Question

An infinite line charge produces a field of \[7.182 \times {10^8}N/C\] at a distance of \[2cm\]. The linear charge density is:
A. \[7.27 \times {10^{ - 4}}C/m\]
B. \[7.98 \times {10^{ - 4}}C/m\]
C. \[7.11 \times {10^{ - 4}}C/m\]
D. \[7.04 \times {10^{ - 4}}C/m\]

Answer 1

Hint: The electric field is a physical property that is present around every electric charge. For a positive charge, the electric field line originates and comes out in search of negative charges. If there is no negative charge found then the field lines will extend to infinity.
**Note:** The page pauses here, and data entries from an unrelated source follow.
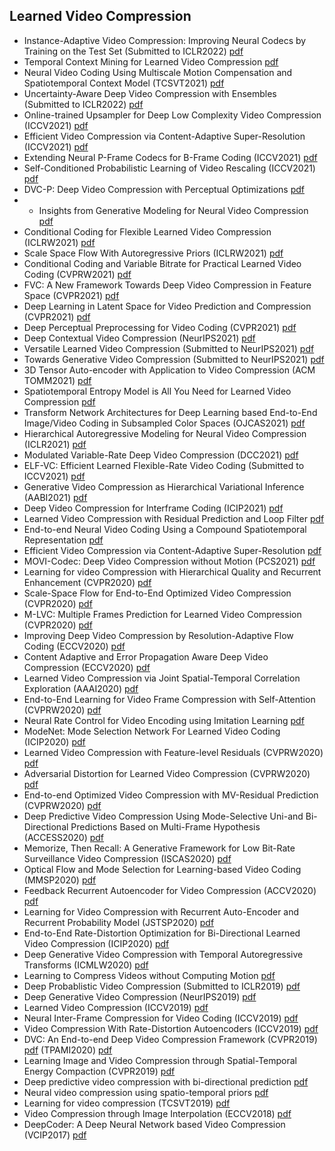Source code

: ## Learned Video Compression

- Instance-Adaptive Video Compression: Improving Neural Codecs by Training on the Test Set (Submitted to ICLR2022) [pdf](https://openreview.net/pdf?id=TvMrYbWpa7)
- Temporal Context Mining for Learned Video Compression [pdf](https://arxiv.org/abs/2111.13850)
- Neural Video Coding Using Multiscale Motion Compensation and Spatiotemporal Context Model (TCSVT2021) [pdf](https://ieeexplore.ieee.org/abstract/document/9247134)
- Uncertainty-Aware Deep Video Compression with Ensembles (Submitted to ICLR2022) [pdf](https://openreview.net/pdf?id=vkZtFD0zga8)
- Online-trained Upsampler for Deep Low Complexity Video Compression (ICCV2021) [pdf](https://openaccess.thecvf.com/content/ICCV2021/papers/Klopp_Online-Trained_Upsampler_for_Deep_Low_Complexity_Video_Compression_ICCV_2021_paper.pdf)
- Efficient Video Compression via Content-Adaptive Super-Resolution (ICCV2021) [pdf](https://openaccess.thecvf.com/content/ICCV2021/papers/Khani_Efficient_Video_Compression_via_Content-Adaptive_Super-Resolution_ICCV_2021_paper.pdf)
- Extending Neural P-Frame Codecs for B-Frame Coding (ICCV2021) [pdf](https://openaccess.thecvf.com/content/ICCV2021/papers/Pourreza_Extending_Neural_P-Frame_Codecs_for_B-Frame_Coding_ICCV_2021_paper.pdf)
- Self-Conditioned Probabilistic Learning of Video Rescaling (ICCV2021) [pdf](https://openaccess.thecvf.com/content/ICCV2021/papers/Tian_Self-Conditioned_Probabilistic_Learning_of_Video_Rescaling_ICCV_2021_paper.pdf)
- DVC-P: Deep Video Compression with Perceptual Optimizations [pdf](https://arxiv.org/abs/2109.10849)
- - Insights from Generative Modeling for Neural Video Compression [pdf](https://arxiv.org/pdf/2107.13136.pdf)
- Conditional Coding for Flexible Learned Video Compression (ICLRW2021) [pdf](https://openreview.net/pdf?id=uyMvuXoV1lZ)
- Scale Space Flow With Autoregressive Priors (ICLRW2021) [pdf](https://openreview.net/pdf?id=JhxlEWaFmK)
- Conditional Coding and Variable Bitrate for Practical Learned Video Coding (CVPRW2021) [pdf](https://arxiv.org/abs/2104.09103)
- FVC: A New Framework Towards Deep Video Compression in Feature Space (CVPR2021) [pdf](https://openaccess.thecvf.com/content/CVPR2021/papers/Hu_FVC_A_New_Framework_Towards_Deep_Video_Compression_in_Feature_CVPR_2021_paper.pdf)
- Deep Learning in Latent Space for Video Prediction and Compression (CVPR2021) [pdf](https://openaccess.thecvf.com/content/CVPR2021/papers/Liu_Deep_Learning_in_Latent_Space_for_Video_Prediction_and_Compression_CVPR_2021_paper.pdf)
- Deep Perceptual Preprocessing for Video Coding (CVPR2021) [pdf](https://openaccess.thecvf.com/content/CVPR2021/papers/Chadha_Deep_Perceptual_Preprocessing_for_Video_Coding_CVPR_2021_paper.pdf)
- Deep Contextual Video Compression (NeurIPS2021) [pdf](https://openreview.net/pdf?id=evqzNxmXsl3)
- Versatile Learned Video Compression (Submitted to NeurIPS2021) [pdf](https://openreview.net/pdf?id=pLk9yRbRRtF)
- Towards Generative Video Compression (Submitted to NeurIPS2021) [pdf](https://arxiv.org/abs/2107.12038)
- 3D Tensor Auto-encoder with Application to Video Compression (ACM TOMM2021) [pdf](https://doi.org/10.1145/3431768)
- Spatiotemporal Entropy Model is All You Need for Learned Video Compression [pdf](https://arxiv.org/abs/2104.06083)
- Transform Network Architectures for Deep Learning based End-to-End Image/Video Coding in Subsampled Color Spaces (OJCAS2021) [pdf](https://arxiv.org/abs/2103.01760)
- Hierarchical Autoregressive Modeling for Neural Video Compression (ICLR2021) [pdf](https://openreview.net/pdf?id=TK_6nNb_C7q)
- Modulated Variable-Rate Deep Video Compression (DCC2021) [pdf](https://ieeexplore.ieee.org/stamp/stamp.jsp?tp=&arnumber=9418700)
- ELF-VC: Efficient Learned Flexible-Rate Video Coding (Submitted to ICCV2021) [pdf](https://arxiv.org/pdf/2104.14335.pdf)
- Generative Video Compression as Hierarchical Variational Inference (AABI2021) [pdf](https://openreview.net/pdf?id=gFr4HCfLE58)
- Deep Video Compression for Interframe Coding (ICIP2021) [pdf](https://ieeexplore.ieee.org/abstract/document/9506275)
- Learned Video Compression with Residual Prediction and Loop Filter [pdf](https://arxiv.org/abs/2108.08551)
- End-to-end Neural Video Coding Using a Compound Spatiotemporal Representation [pdf](https://arxiv.org/abs/2108.04103)
- Efficient Video Compression via Content-Adaptive Super-Resolution [pdf](https://arxiv.org/abs/2104.02322)
- MOVI-Codec: Deep Video Compression without Motion (PCS2021) [pdf](https://ieeexplore.ieee.org/abstract/document/9477463/)
- Learning for video Compression with Hierarchical Quality and Recurrent Enhancement (CVPR2020) [pdf](https://openaccess.thecvf.com/content_CVPR_2020/papers/Yang_Learning_for_Video_Compression_With_Hierarchical_Quality_and_Recurrent_Enhancement_CVPR_2020_paper.pdf)
- Scale-Space Flow for End-to-End Optimized Video Compression (CVPR2020) [pdf](https://openaccess.thecvf.com/content_CVPR_2020/papers/Agustsson_Scale-Space_Flow_for_End-to-End_Optimized_Video_Compression_CVPR_2020_paper.pdf)
- M-LVC: Multiple Frames Prediction for Learned Video Compression (CVPR2020) [pdf](https://openaccess.thecvf.com/content_CVPR_2020/papers/Lin_M-LVC_Multiple_Frames_Prediction_for_Learned_Video_Compression_CVPR_2020_paper.pdf)
- Improving Deep Video Compression by Resolution-Adaptive Flow Coding (ECCV2020) [pdf](https://link.springer.com/content/pdf/10.1007%2F978-3-030-58536-5_12.pdf)
- Content Adaptive and Error Propagation Aware Deep Video Compression (ECCV2020) [pdf](https://link.springer.com/content/pdf/10.1007%2F978-3-030-58536-5_27.pdf)
- Learned Video Compression via Joint Spatial-Temporal Correlation Exploration (AAAI2020) [pdf](https://ojs.aaai.org/index.php/AAAI/article/view/6825/6679)
- End-to-End Learning for Video Frame Compression with Self-Attention (CVPRW2020) [pdf](https://openaccess.thecvf.com/content_CVPRW_2020/papers/w7/Zou_End-to-End_Learning_for_Video_Frame_Compression_With_Self-Attention_CVPRW_2020_paper.pdf)
- Neural Rate Control for Video Encoding using Imitation Learning [pdf](https://arxiv.org/abs/2012.05339)
- ModeNet: Mode Selection Network For Learned Video Coding (ICIP2020) [pdf](https://ieeexplore.ieee.org/abstract/document/9231841/)
- Learned Video Compression with Feature-level Residuals (CVPRW2020) [pdf](http://openaccess.thecvf.com/content_CVPRW_2020/html/w7/Feng_Learned_Video_Compression_With_Feature-Level_Residuals_CVPRW_2020_paper.html)
- Adversarial Distortion for Learned Video Compression (CVPRW2020) [pdf](http://openaccess.thecvf.com/content_CVPRW_2020/html/w7/Veerabadran_Adversarial_Distortion_for_Learned_Video_Compression_CVPRW_2020_paper.html)
- End-to-end Optimized Video Compression with MV-Residual Prediction (CVPRW2020) [pdf](http://openaccess.thecvf.com/content_CVPRW_2020/html/w7/Wu_End-to-End_Optimized_Video_Compression_With_MV-Residual_Prediction_CVPRW_2020_paper.html)
- Deep Predictive Video Compression Using Mode-Selective Uni-and Bi-Directional Predictions Based on Multi-Frame Hypothesis (ACCESS2020) [pdf](https://ieeexplore.ieee.org/abstract/document/9300040/)
- Memorize, Then Recall: A Generative Framework for Low Bit-Rate Surveillance Video Compression (ISCAS2020) [pdf](https://ieeexplore.ieee.org/abstract/document/9180753/)
- Optical Flow and Mode Selection for Learning-based Video Coding (MMSP2020) [pdf](https://ieeexplore.ieee.org/stamp/stamp.jsp?tp=&arnumber=9287049)
- Feedback Recurrent Autoencoder for Video Compression (ACCV2020) [pdf](https://openaccess.thecvf.com/content/ACCV2020/papers/Golinski_Feedback_Recurrent_Autoencoder_for_Video_Compression_ACCV_2020_paper.pdf)
- Learning for Video Compression with Recurrent Auto-Encoder and Recurrent Probability Model (JSTSP2020) [pdf](https://arxiv.org/pdf/2006.13560.pdf)
- End-to-End Rate-Distortion Optimization for Bi-Directional Learned Video Compression (ICIP2020) [pdf](https://arxiv.org/pdf/2010.10258.pdf)
- Deep Generative Video Compression with Temporal Autoregressive Transforms (ICMLW2020) [pdf](https://joelouismarino.github.io/files/papers/2020/seq_flows_compression/seq_flows_compression.pdf)
- Learning to Compress Videos without Computing Motion [pdf](https://arxiv.org/pdf/2009.14110.pdf)
- Deep Probablistic Video Compression (Submitted to ICLR2019) [pdf](https://openreview.net/pdf?id=r1l-e3Cqtm)
- Deep Generative Video Compression (NeurIPS2019) [pdf](https://proceedings.neurips.cc/paper/2019/hash/f1ea154c843f7cf3677db7ce922a2d17-Abstract.html)
- Learned Video Compression (ICCV2019) [pdf](https://openaccess.thecvf.com/content_ICCV_2019/papers/Rippel_Learned_Video_Compression_ICCV_2019_paper.pdf)
- Neural Inter-Frame Compression for Video Coding (ICCV2019) [pdf](https://openaccess.thecvf.com/content_ICCV_2019/papers/Djelouah_Neural_Inter-Frame_Compression_for_Video_Coding_ICCV_2019_paper.pdf)
- Video Compression With Rate-Distortion Autoencoders (ICCV2019) [pdf](https://openaccess.thecvf.com/content_ICCV_2019/papers/Habibian_Video_Compression_With_Rate-Distortion_Autoencoders_ICCV_2019_paper.pdf)
- DVC: An End-to-end Deep Video Compression Framework (CVPR2019) [pdf](https://openaccess.thecvf.com/content_CVPR_2019/papers/Lu_DVC_An_End-To-End_Deep_Video_Compression_Framework_CVPR_2019_paper.pdf) (TPAMI2020) [pdf](https://www.researchgate.net/profile/Guo-Lu-3/publication/340799869_An_End-to-End_Learning_Framework_for_Video_Compression/links/5fcf3b70a6fdcc697bebbc88/An-End-to-End-Learning-Framework-for-Video-Compression.pdf)
- Learning Image and Video Compression through Spatial-Temporal Energy Compaction (CVPR2019) [pdf](https://openaccess.thecvf.com/content_CVPR_2019/papers/Cheng_Learning_Image_and_Video_Compression_Through_Spatial-Temporal_Energy_Compaction_CVPR_2019_paper.pdf)
- Deep predictive video compression with bi-directional prediction [pdf](https://arxiv.org/abs/1904.02909)
- Neural video compression using spatio-temporal priors [pdf](https://arxiv.org/abs/1902.07383)
- Learning for video compression (TCSVT2019) [pdf](https://arxiv.org/pdf/1804.09869.pdf)
- Video Compression through Image Interpolation (ECCV2018) [pdf](https://openaccess.thecvf.com/content_ECCV_2018/papers/Chao-Yuan_Wu_Video_Compression_through_ECCV_2018_paper.pdf)
- DeepCoder: A Deep Neural Network based Video Compression (VCIP2017) [pdf](https://www.researchgate.net/profile/Zhan-Ma-6/publication/323501194_DeepCoder_A_deep_neural_network_based_video_compression/links/5b7f3cdc299bf1d5a723bea7/DeepCoder-A-deep-neural-network-based-video-compression.pdf)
To answer the above question we have a relation that connects the electric field produced by the infinite line charges and the linear charge density. We need to substitute the values in this relation to get our answer.
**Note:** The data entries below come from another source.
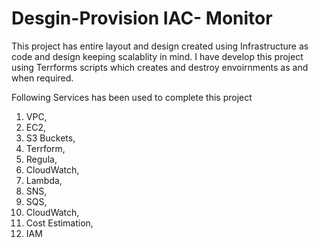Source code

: # Desgin-Provision IAC- Monitor
 
This project has entire layout and design created using Infrastructure as code and design keeping scalablity in mind. I have develop this project using Terrforms scripts which creates and destroy envoirnments as and when required.

Following Services has been used to complete this project

1) VPC,
2) EC2,
3) S3 Buckets,
4) Terrform,
5) Regula,
6) CloudWatch,
7) Lambda,
8) SNS,
9) SQS,
10) CloudWatch,
11) Cost Estimation,
12) IAM 
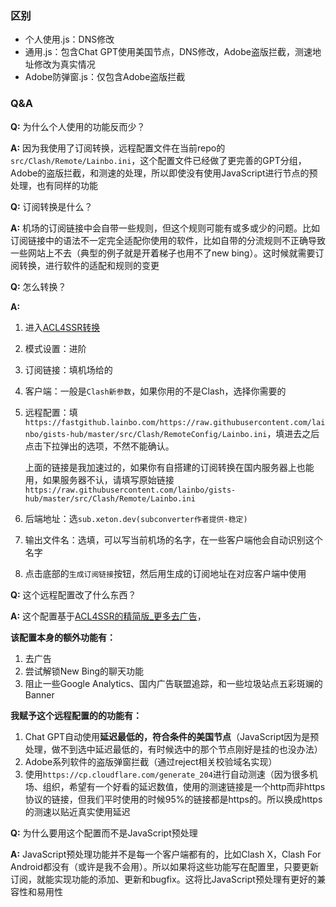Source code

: ### 区别
- 个人使用.js：DNS修改
- 通用.js：包含Chat GPT使用美国节点，DNS修改，Adobe盗版拦截，测速地址修改为真实情况
- Adobe防弹窗.js：仅包含Adobe盗版拦截

### Q&A
**Q:** 为什么个人使用的功能反而少？

**A:** 因为我使用了订阅转换，远程配置文件在当前repo的`src/Clash/Remote/Lainbo.ini`，这个配置文件已经做了更完善的GPT分组，Adobe的盗版拦截，和测速的处理，所以即使没有使用JavaScript进行节点的预处理，也有同样的功能

**Q:** 订阅转换是什么？

**A:** 机场的订阅链接中会自带一些规则，但这个规则可能有或多或少的问题。比如订阅链接中的语法不一定完全适配你使用的软件，比如自带的分流规则不正确导致一些网站上不去（典型的例子就是开着梯子也用不了new bing）。这时候就需要订阅转换，进行软件的适配和规则的变更

**Q:** 怎么转换？

**A:** 
1. 进入[ACL4SSR转换](https://acl4ssr-sub.github.io/)
2. 模式设置：进阶
3. 订阅链接：填机场给的
4. 客户端：一般是`Clash新参数`，如果你用的不是Clash，选择你需要的
5. 远程配置：填`https://fastgithub.lainbo.com/https://raw.githubusercontent.com/lainbo/gists-hub/master/src/Clash/RemoteConfig/Lainbo.ini`，填进去之后点击下拉弹出的选项，不然不能确认。
   
   上面的链接是我加速过的，如果你有自搭建的订阅转换在国内服务器上也能用，如果服务器不认，请填写原始链接`https://raw.githubusercontent.com/lainbo/gists-hub/master/src/Clash/Remote/Lainbo.ini`
6. 后端地址：选`sub.xeton.dev(subconverter作者提供-稳定)`
7. 输出文件名：选填，可以写当前机场的名字，在一些客户端他会自动识别这个名字
8. 点击底部的`生成订阅链接`按钮，然后用生成的订阅地址在对应客户端中使用

**Q:** 这个远程配置改了什么东西？

**A:** 这个配置基于[ACL4SSR的精简版_更多去广告](https://github.com/ACL4SSR/ACL4SSR/blob/master/Clash/config/ACL4SSR_Online_Mini_AdblockPlus.ini)，

**该配置本身的额外功能有：**
1. 去广告
2. 尝试解锁New Bing的聊天功能
3. 阻止一些Google Analytics、国内广告联盟追踪，和一些垃圾站点五彩斑斓的Banner

**我赋予这个远程配置的的功能有：**
1. Chat GPT自动使用**延迟最低的，符合条件的美国节点**（JavaScript因为是预处理，做不到选中延迟最低的，有时候选中的那个节点刚好是挂的也没办法）
2. Adobe系列软件的盗版弹窗拦截（通过reject相关校验域名实现）
3. 使用`https://cp.cloudflare.com/generate_204`进行自动测速（因为很多机场、组织，希望有一个好看的延迟数值，使用的测速链接是一个http而非https协议的链接，但我们平时使用的时候95%的链接都是https的。所以换成https的测速以贴近真实使用延迟

**Q:** 为什么要用这个配置而不是JavaScript预处理

**A:** JavaScript预处理功能并不是每一个客户端都有的，比如Clash X，Clash For Android都没有（或许是我不会用）。所以如果将这些功能写在配置里，只要更新订阅，就能实现功能的添加、更新和bugfix。这将比JavaScript预处理有更好的兼容性和易用性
Complete step by step solution:
Given that the electric field produced by the infinite line charge \[7.182 \times {10^8}N/C\]
The distance covered by the field lines, \[d = 2{\text{ }}cm\]
The formula given for the electric field produced by an infinite line charge is,
\[E = \dfrac{\lambda }{{2\pi { \in _0}d}}\]
Here \[E\] is the electric field produced
\[\lambda \] is the linear charge density.
\[{ \in _0}\] is the permittivity of free space
\[d\] is the distance
We know the value for \[\dfrac{1}{{4\pi { \in _0}}} = 9 \times {10^9}N{m^2}{C^{ - 2}}\]
Rearranging this, \[\dfrac{1}{{4 \times 9 \times {{10}^9}}} = \pi { \in _0}\]
Therefore substituting all the known values in the electric field equation we get,
\[\lambda = E \times 2\pi { \in _0}d\]
\[\lambda = 7.182 \times {10^8} \times 2 \times \dfrac{1}{{4 \times 9 \times {{10}^9}}} \times 0.02\] (Since \[2cm = 0.02m\] )
Solving the above equation we get,
\[\lambda = 7.98 \times {10^{ - 4}}C/m\]
Correct Answer:
The linear charge density is found to be \[7.98 \times {10^{ - 4}}C/m\].
Therefore the correct option is B.

Note:
The measure of the number of electric charges accumulated per unit area of a surface or unit volume of a body or a field can be described as charge density. Charge density is of three types based on area, volume, or length. The three types of charge density are linear charge density, surface charge density, and volume charge density. If we consider a point on a linear line of charge the measure of the charge distributed per unit length is described as the linear charge density. It can be represented by \[\lambda \].